In this notebook, we show how we can train a model with Scikit-learn and save it as a TileDB array on TileDB-Cloud.
Firstly, let's import what we need.

In [1]:
import os

import numpy as np
import tiledb.cloud
from sklearn import preprocessing
from sklearn.linear_model import LogisticRegression

from tiledb.ml.models.sklearn import SklearnTileDBModel

We then create a TileDB-Cloud context, log in to TileDB via our API token (or username/password) and get our username.

In [2]:
ctx = tiledb.cloud.Ctx()
tiledb.cloud.login(token=os.getenv('TILEDB_API_TOKEN'))
namespace = tiledb.cloud.client.default_user().username

And move on with training a sklearn model with some random data.

In [3]:
X_train = np.random.random((1000, 784))
y_train = np.random.randint(9, size=1000)

X_test = np.random.random((500, 784))
y_test = np.random.randint(9, size=500)

scaler = preprocessing.StandardScaler().fit(X_train)

scaled_X_train = scaler.transform(X_train)
scaled_X_test = scaler.transform(X_test)

print("Model fit...")
model = LogisticRegression(random_state=0).fit(scaled_X_train, y_train)

print("Model score...")
sparsity = np.mean(model.coef_ == 0) * 100
score = model.score(scaled_X_test, y_test)

print("Sparsity with L1 penalty: %.2f%%" % sparsity)
print("Test score with L1 penalty: %.4f" % score)

Model fit...
Model score...
Sparsity with L1 penalty: 0.00%
Test score with L1 penalty: 0.1260


We can move on by defining a TileDB Sklearn model and use model save functionality in order to save it directly to
our bucket on S3 (defined with AWS credentials in your TileDB-Cloud account) and register it on TileDB-Cloud.

In [4]:
print('Defining SklearnTileDBModel model...')
# In order to save our model on S3 and register it on TileDB-Cloud we have to pass our Namespace and TileDB Context.
tiledb_model = SklearnTileDBModel(uri='tiledb-sklearn-model', namespace=namespace, ctx=ctx, model=model)

# We will need the uri that was created from our model class
# (and follows pattern tiledb://my_username/s3://my_bucket/my_array),
# in order to interact with our model on TileDB-Cloud.
tiledb_cloud_model_uri = tiledb_model.uri

print('Saving model on S3 and registering on TileDB-Cloud...')
tiledb_model.save(meta={"Sparsity_with_L1_penalty": sparsity, "score": score})


Defining SklearnTileDBModel model...
Saving model on S3 and registering on TileDB-Cloud...


Finally, we can use TileDB-Cloud API as described in our [cloud documentation](https://docs.tiledb.com/cloud/), in order
to list our models, get information and deregister them.

In [5]:
# List all our models.
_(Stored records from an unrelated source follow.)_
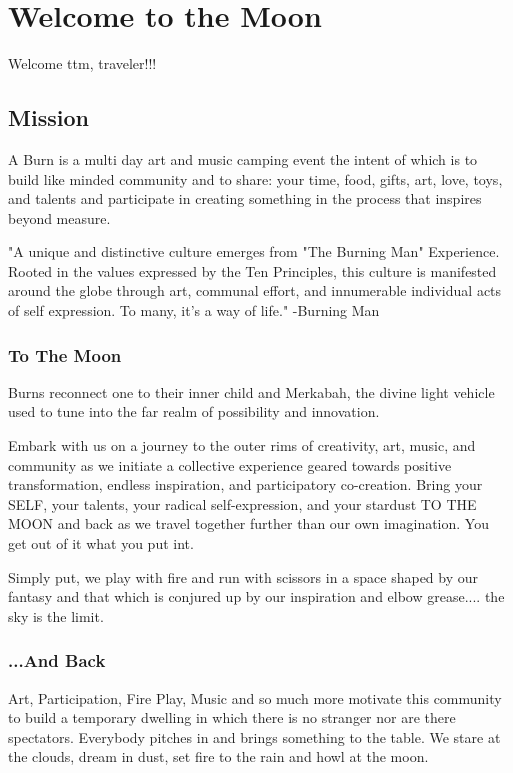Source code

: %
%

\chapter{Welcome to the Moon}

Welcome \gls{ttm}, traveler!!!



\section*{Mission}
A Burn is a  multi day art and music camping event the intent of which is to build like minded community and to share:
your time, food, gifts, art, love, toys, and talents and participate in creating something in the process that inspires beyond measure.

"A unique and distinctive culture emerges from "The Burning Man" Experience. Rooted in the values expressed by the Ten Principles, this culture is manifested around the globe through art, communal effort, and innumerable individual acts of self expression. To many, it's a way of life." -Burning Man

\subsection*{To The Moon}
Burns reconnect one to their inner child and Merkabah, the divine light vehicle used to tune into the far realm of possibility and innovation.

Embark with us on a journey to the outer rims of creativity, art, music, and community as we initiate a collective experience geared towards positive transformation, endless inspiration, and participatory
co-creation. Bring your SELF, your talents, your radical self-expression, and your stardust TO THE MOON and back as we travel together further than our own imagination. You get out of it what you put int.

Simply put, we play with fire and run with scissors in a space shaped by our fantasy and that which is conjured up by our inspiration and elbow grease.... the sky is the limit. 

\subsection*{...And Back}
Art, Participation, Fire Play, Music and so much more motivate this 
community to build a temporary dwelling in which there is no stranger nor are there spectators. Everybody pitches in and brings something to the table.  
We stare at the clouds, dream in dust, set fire to the rain and howl at the moon.  

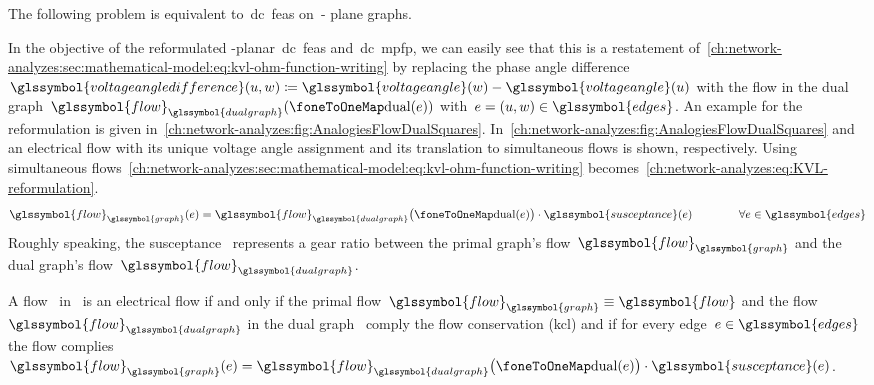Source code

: The following problem is equivalent to~\gls{dc}~\gls{feas} on~\source-\sink
plane graphs.
%
\begingroup
    
    \label{ch:networkAnalysis:problems:DC_FEAS_simultaneous_flow-Decision_Problem}
\endgroup
% 
In the objective of the reformulated \source-\sink planar~\gls{dc}~\gls{feas}
and~\gls{dc}~\gls{mpfp}, we can easily see that this is a restatement
of~\cref{ch:network-analyzes:sec:mathematical-model:eq:kvl-ohm-function-writing}
by replacing the phase angle difference~$\glssymbol{voltageangledifference}
(\vertexa,\vertexc)\coloneqq\glssymbol{voltageangle}(\vertexc)-
\glssymbol{voltageangle}(\vertexa)$ with the flow in the dual
graph~$\glssymbol{flow}_{\glssymbol{dualgraph}}(\oneToOneMap(\edge))$ with~$\edge =
(\vertexa,\vertexc)\in\glssymbol{edges}$. An example for the reformulation is
given in~\cref{ch:network-analyzes:fig:AnalogiesFlowDualSquares}.
In~\cref{ch:network-analyzes:fig:AnalogiesFlowDualSquares}
and~ an electrical flow with its unique voltage angle assignment and
its translation to simultaneous flows is shown, respectively. Using simultaneous
flows~\cref{ch:network-analyzes:sec:mathematical-model:eq:kvl-ohm-function-writing}
becomes~\cref{ch:network-analyzes:eq:KVL-reformulation}.
% 
\begin{equation}
    \glssymbol{flow}_{\glssymbol{graph}}(\edge) 
    =
    \glssymbol{flow}_{\glssymbol{dualgraph}} 
    \big(\oneToOneMap(\edge)\big)
    \cdot
    \glssymbol{susceptance}(\edge)
    \qquad\qquad
    \forall \edge \in \glssymbol{edges}
    \label{ch:network-analyzes:eq:KVL-reformulation}
\end{equation}
% 
Roughly speaking, the susceptance~ represents a gear
ratio between the primal graph's flow~$\glssymbol{flow}_{\glssymbol{graph}}$ and
the dual graph's flow~$\glssymbol{flow}_{\glssymbol{dualgraph}}$. 
% 
\begin{theorem}
    A flow~ in~ is an electrical flow if and
    only if the primal flow~$\glssymbol{flow}_{
    \glssymbol{graph}}\equiv\glssymbol{flow}$ and the
    flow~$\glssymbol{flow}_{\glssymbol{dualgraph}}$ in the dual
    graph~ comply the flow conservation (\gls{kcl}) and if
    for every edge~$\edge\in\glssymbol{edges}$ the flow
    complies~$\glssymbol{flow}_{\glssymbol{graph}}(\edge) =
    \glssymbol{flow}_{\glssymbol{dualgraph}}\big(\oneToOneMap
    (\edge)\big)\cdot\glssymbol{susceptance}(\edge)$.
    \label{ch:network-analyzes:thm:electrical-flow-based-definition}
\end{theorem}
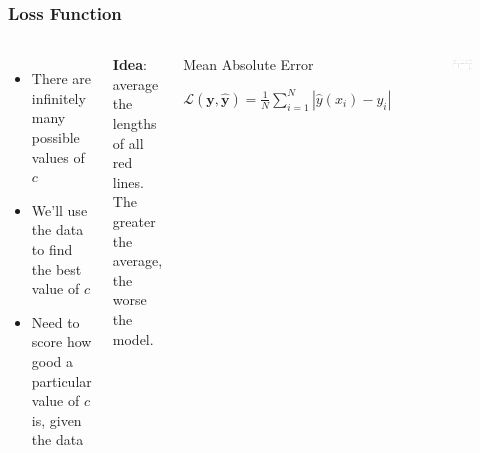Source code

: \documentclass{beamer}
\begin{document}
\begin{frame}
\frametitle{Loss Function}

\begin{columns}

\begin{itemize}
\item There are infinitely many possible values of $c$
\item We'll use the data to find the best value of $c$ 
\item Need to score how good a particular value of $c$ is, given the data

\end{itemize}

\textbf{Idea}: average the lengths of all red lines. The greater the average, the worse the model. 

\begin{block}{Mean Absolute Error} 
\centering

$\mathcal{L}(\mathbf{y},\hat{\mathbf{y}})=\frac{1}{N}\sum_{i=1}^{N}\left|\hat{y}(x_{i})-y_{i}\right|$
\end{block}



\begin{figure}
\includegraphics[width=\textwidth]{../figures/loss_demo.png}
\end{figure}

\end{columns}

\end{frame}
\end{document}
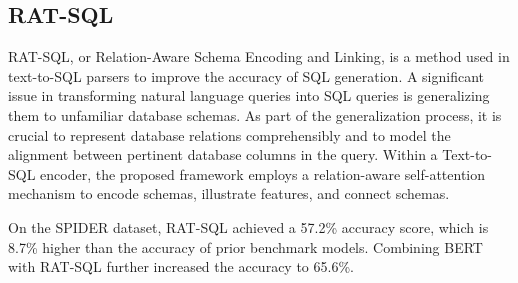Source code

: \subsection{RAT-SQL} \label{sec:ratsql}

RAT-SQL, or Relation-Aware Schema Encoding and Linking\cite{wang_rat-sql_2021}, is a method used in text-to-SQL parsers to improve the accuracy of SQL generation. A significant issue in transforming natural language queries into SQL queries is generalizing them to unfamiliar database schemas. As part of the generalization process, it is crucial to represent database relations comprehensibly and to model the alignment between pertinent database columns in the query. Within a Text-to-SQL encoder, the proposed framework employs a relation-aware self-attention mechanism to encode schemas, illustrate features, and connect schemas.


On the SPIDER dataset, RAT-SQL achieved a 57.2\% accuracy score, which is 8.7\% higher than the accuracy of prior benchmark models. Combining BERT with RAT-SQL further increased the accuracy to 65.6\%.


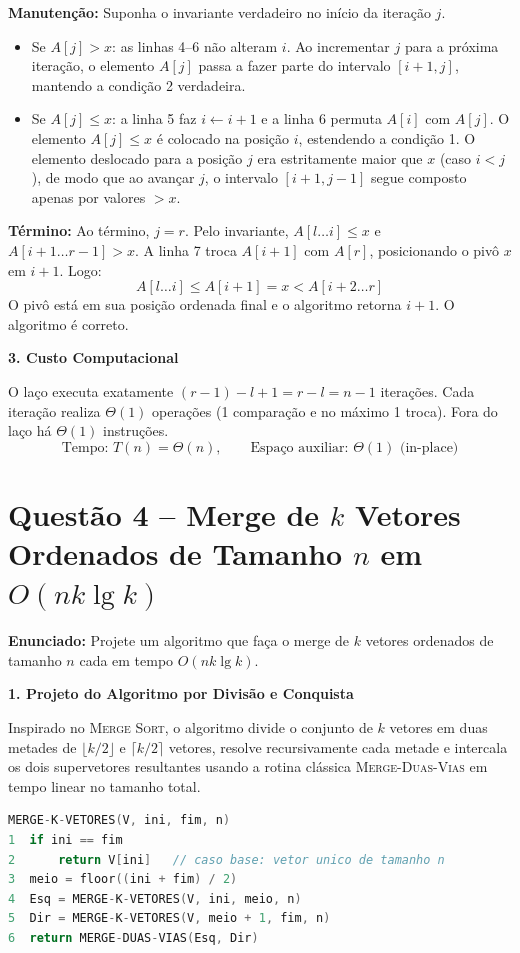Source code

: \documentclass[11pt,a4paper]{article}
\newcommand{\res}[1]{\[\boxed{#1}\]}
\newcommand{\topico}[1]{\par\medskip\textbf{\color{azul}#1}\par}
\newcommand{\questao}[2]{\section*{Questão #1 -- #2}}
\begin{document}
\textbf{Manutenção:} Suponha o invariante verdadeiro no início da iteração $j$.
\begin{itemize}
  \item Se $A[j] > x$: as linhas 4--6 não alteram $i$. Ao incrementar $j$ para a próxima iteração, o elemento $A[j]$ passa a fazer parte do intervalo $[i+1, j]$, mantendo a condição 2 verdadeira.
  \item Se $A[j] \le x$: a linha 5 faz $i \leftarrow i + 1$ e a linha 6 permuta $A[i]$ com $A[j]$. O elemento $A[j] \le x$ é colocado na posição $i$, estendendo a condição 1. O elemento deslocado para a posição $j$ era estritamente maior que $x$ (caso $i < j$), de modo que ao avançar $j$, o intervalo $[i+1, j-1]$ segue composto apenas por valores $> x$.
\end{itemize}

\textbf{Término:} Ao término, $j = r$. Pelo invariante, $A[l \dots i] \le x$ e $A[i+1 \dots r-1] > x$. A linha 7 troca $A[i+1]$ com $A[r]$, posicionando o pivô $x$ em $i+1$. Logo:
\[
A[l \dots i] \le A[i+1] = x < A[i+2 \dots r]
\]
O pivô está em sua posição ordenada final e o algoritmo retorna $i+1$. O algoritmo é correto.

\topico{3. Custo Computacional}
O laço executa exatamente $(r-1) - l + 1 = r - l = n - 1$ iterações. Cada iteração realiza $\Theta(1)$ operações (1 comparação e no máximo 1 troca). Fora do laço há $\Theta(1)$ instruções.
\res{\text{Tempo: } T(n) = \Theta(n), \qquad \text{Espaço auxiliar: } \Theta(1) \text{ (in-place)}}

\newpage
\questao{4}{Merge de $k$ Vetores Ordenados de Tamanho $n$ em $O(nk \lg k)$}

\textbf{Enunciado:} Projete um algoritmo que faça o merge de $k$ vetores ordenados de tamanho $n$ cada em tempo $O(nk \lg k)$.

\topico{1. Projeto do Algoritmo por Divisão e Conquista}
Inspirado no \textsc{Merge Sort}, o algoritmo divide o conjunto de $k$ vetores em duas metades de $\lfloor k/2 \rfloor$ e $\lceil k/2 \rceil$ vetores, resolve recursivamente cada metade e intercala os dois supervetores resultantes usando a rotina clássica \textsc{Merge-Duas-Vias} em tempo linear no tamanho total.

\begin{lstlisting}[language=C]
MERGE-K-VETORES(V, ini, fim, n)
1  if ini == fim
2      return V[ini]   // caso base: vetor unico de tamanho n
3  meio = floor((ini + fim) / 2)
4  Esq = MERGE-K-VETORES(V, ini, meio, n)
5  Dir = MERGE-K-VETORES(V, meio + 1, fim, n)
6  return MERGE-DUAS-VIAS(Esq, Dir)
\end{lstlisting}
\end{document}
All machine learning model TileDB arrays are of type 'ml_model'
print(tiledb.cloud.client.list_arrays(file_type=['ml_model'], namespace=namespace))

# Get model's info
print(tiledb.cloud.array.info(tiledb_cloud_model_uri))

# Load our model for inference
loaded_tiledb_model = SklearnTileDBModel(uri=os.path.basename(tiledb_cloud_model_uri), namespace=namespace, ctx=ctx).load()

assert score == loaded_tiledb_model.score(scaled_X_test, y_test)

{'arrays': [{'access_credentials_name': 'gsk',
             'allowed_actions': ['read_array_logs',
                                 'read_array_info',
                                 'read_array_schema',
                                 'write',
                                 'edit',
                                 'read'],
             'description': None,
             'file_properties': None,
             'file_type': 'ml_model',
             'id': '3c6ecc49-56b4-4e7b-83a5-2de20a6e260b',
             'is_favorite': None,
             'last_accessed': datetime.datetime(2022, 8, 10, 18, 21, 39, tzinfo=tzutc()),
             'license_id': None,
             'license_text': None,
             'logo': None,
             'name': 'tiledb-sklearn-model',
             'namespace': 'george.sakkis',
             'namespace_subscribed': None,
             'pricing': None,
             'public_share': False,
             'read_only': False,
             'share_count': None,
             'size

In [6]:
# Deregister model and physically delete the array from the S3 bucket
tiledb.cloud.array.delete_array(tiledb_cloud_model_uri)